The Truncation methods applies to the input of the BERT model (the Tokens)
 
Usually, the key information of an article is at the beginning and end. We
use two different methods of truncate text to perform BERT fine-tuning


#### Second segmentation approach: head

in this approach, we will keep only the first chunk of 200 tokens for each documents, so if a document is split into 3 chunk of 200, we will only keep the first chunk and we will not keep the last two chunk.
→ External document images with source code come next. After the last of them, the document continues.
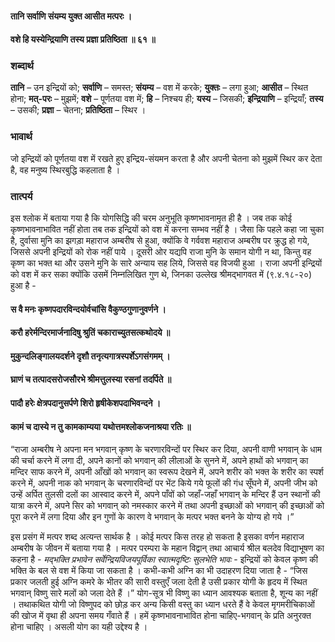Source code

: #### तानि सर्वाणि संयम्य युक्त आसीत मत्परः ।
#### वशे हि यस्येन्द्रियाणि तस्य प्रज्ञा प्रतिष्ठिता ॥ ६१ ॥

### शब्दार्थ

**तानि** – उन  इन्द्रियों को; **सर्वाणि** – समस्त; **संयम्य** – वश में करके; **युक्तः** – लगा हुआ; **आसीत** – स्थित होना; **मत्-परः** – मुझमें; **वशे** – पूर्णतया वश में; **हि** – निश्चय  ही; **यस्य** – जिसकी; **इन्द्रियाणि** – इन्द्रियाँ; **तस्य** – उसकी; **प्रज्ञा** – चेतना; **प्रतिष्ठिता** – स्थिर ।

### भावार्थ

जो इन्द्रियों को पूर्णतया वश में रखते हुए इन्द्रिय-संयमन करता है और अपनी चेतना को मुझमें स्थिर कर देता है, वह मनुष्य स्थिरबुद्धि कहलाता है ।

### तात्पर्य

इस श्लोक में बताया गया है कि योगसिद्धि की चरम अनुभूति कृष्णभावनामृत ही है । जब तक कोई कृष्णभावनाभावित नहीं होता तब तक इन्द्रियों को वश में करना सम्भव नहीं है । जैसा कि पहले कहा जा चुका है, दुर्वासा मुनि का झगड़ा महाराज अम्बरीष से हुआ, क्योंकि वे गर्ववश महाराज अम्बरीष पर क्रुद्ध हो गये, जिससे अपनी इन्द्रियों को रोक नहीं पाये । दूसरी ओर यद्यपि राजा मुनि के समान योगी न था, किन्तु वह कृष्ण का भक्त था और उसने मुनि के सारे अन्याय सह लिये, जिससे वह विजयी हुआ । राजा अपनी इन्द्रियों को वश में कर सका क्योंकि उसमें निम्नलिखित गुण थे, जिनका उल्लेख श्रीमद्भागवत में (९.४.१८-२०) हुआ है -

#### स वै मनः कृष्णपदारविन्दयोर्वचांसि वैकुण्ठगुणानुवर्णने ।
#### करौ हरेर्मन्दिरमार्जनादिषु श्रुतिं चकाराच्युतसत्कथोदये ॥
#### मुकुन्दलिङ्गालयदर्शने दृशौ तनृत्यगात्रस्पर्शेऽगसंगमम् ।
#### घ्राणं च तत्पादसरोजसौरभे श्रीमत्तुलस्या रसनां तदर्पिते ॥
#### पादौ हरेः क्षेत्रपदानुसर्पणे शिरो हृषीकेशपदाभिवन्दने ।
#### कामं च दास्ये न तु कामकाम्यया यथोत्तमश्लोकजनाश्रया रतिः ॥

“राजा अम्बरीष ने अपना मन भगवान् कृष्ण के चरणारविन्दों पर स्थिर कर दिया, अपनी वाणी भगवान् के धाम की चर्चा करने में लगा दी, अपने कानों को भगवान् की लीलाओं के सुनने में, अपने हाथों को भगवान् का मन्दिर साफ करने में, अपनी आँखों को भगवान् का स्वरूप देखने में, अपने शरीर को भक्त के शरीर का स्पर्श करने में, अपनी नाक को भगवान् के चरणारविन्दों पर भेंट किये गये फूलों की गंध सूँघने में, अपनी जीभ को उन्हें अर्पित तुलसी दलों का आस्वाद करने में, अपने पाँवों को जहाँ-जहाँ भगवान् के मन्दिर हैं उन स्थानों की यात्रा करने में, अपने सिर को भगवान् को नमस्कार करने में तथा अपनी इच्छाओं को भगवान् की इच्छाओं को पूरा करने में लगा दिया और इन गुणों के कारण वे भगवान् के मत्पर भक्त बनने के योग्य हो गये ।”

इस प्रसंग में मत्पर शब्द अत्यन्त सार्थक है । कोई मत्पर किस तरह हो सकता है इसका वर्णन महाराज अम्बरीष के जीवन में बताया गया है । मत्पर परम्परा के महान विद्वान् तथा आचार्य श्रील बलदेव विद्याभूषण का कहना है - *मद्भक्ति प्रभावेन सर्वेन्द्रियविजयपूर्विका स्वात्मदृष्टिः सुलभेति भावः* - इन्द्रियों को केवल कृष्ण की भक्ति के बल से वश में किया जा सकता है । कभी-कभी अग्नि का भी उदाहरण दिया जाता है - “जिस प्रकार जलती हुई अग्नि कमरे के भीतर की सारी वस्तुएँ जला देती है उसी प्रकार योगी के हृदय में स्थित भगवान् विष्णु सारे मलों को जला देते हैं ।” योग-सूत्र भी विष्णु का ध्यान आवश्यक बताता है, शून्य का नहीं । तथाकथित योगी जो विष्णुपद को छोड़ कर अन्य किसी वस्तु का ध्यान धरते हैं वे केवल मृगमरीचिकाओं की खोज में वृथा ही अपना समय गँवाते हैं । हमें कृष्णभावनाभावित होना चाहिए-भगवान् के प्रति अनुरक्त होना चाहिए । असली योग का यही उद्देश्य है ।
![img/Head_Truncation.png](img/Head_Truncation.png)

In [None]:
TRAIN_BATCH_SIZE=8
EPOCH=10
validation_split = .2
shuffle_dataset = True
random_seed= 42
MIN_LEN=249
MAX_LEN = 100000
CHUNK_LEN=200
OVERLAP_LEN=50
#MAX_LEN=10000000
MAX_SIZE_DATASET=1000

approach='head'

print('Loading BERT tokenizer...')
bert_tokenizer = BertTokenizer.from_pretrained('dbmdz/bert-base-italian-xxl-uncased', do_lower_case=True)

dataset=ConsumerComplaintsDataset1(
    tokenizer=bert_tokenizer,
    min_len=MIN_LEN,
    max_len=MAX_LEN,
    chunk_len=CHUNK_LEN,
    max_size_dataset=MAX_SIZE_DATASET,
    overlap_len=OVERLAP_LEN,
    approach=approach)


#train_size = int(0.8 * len(dataset))
#test_size = len(dataset) - train_size
#train_dataset, test_dataset = random_split(dataset, [train_size, test_size])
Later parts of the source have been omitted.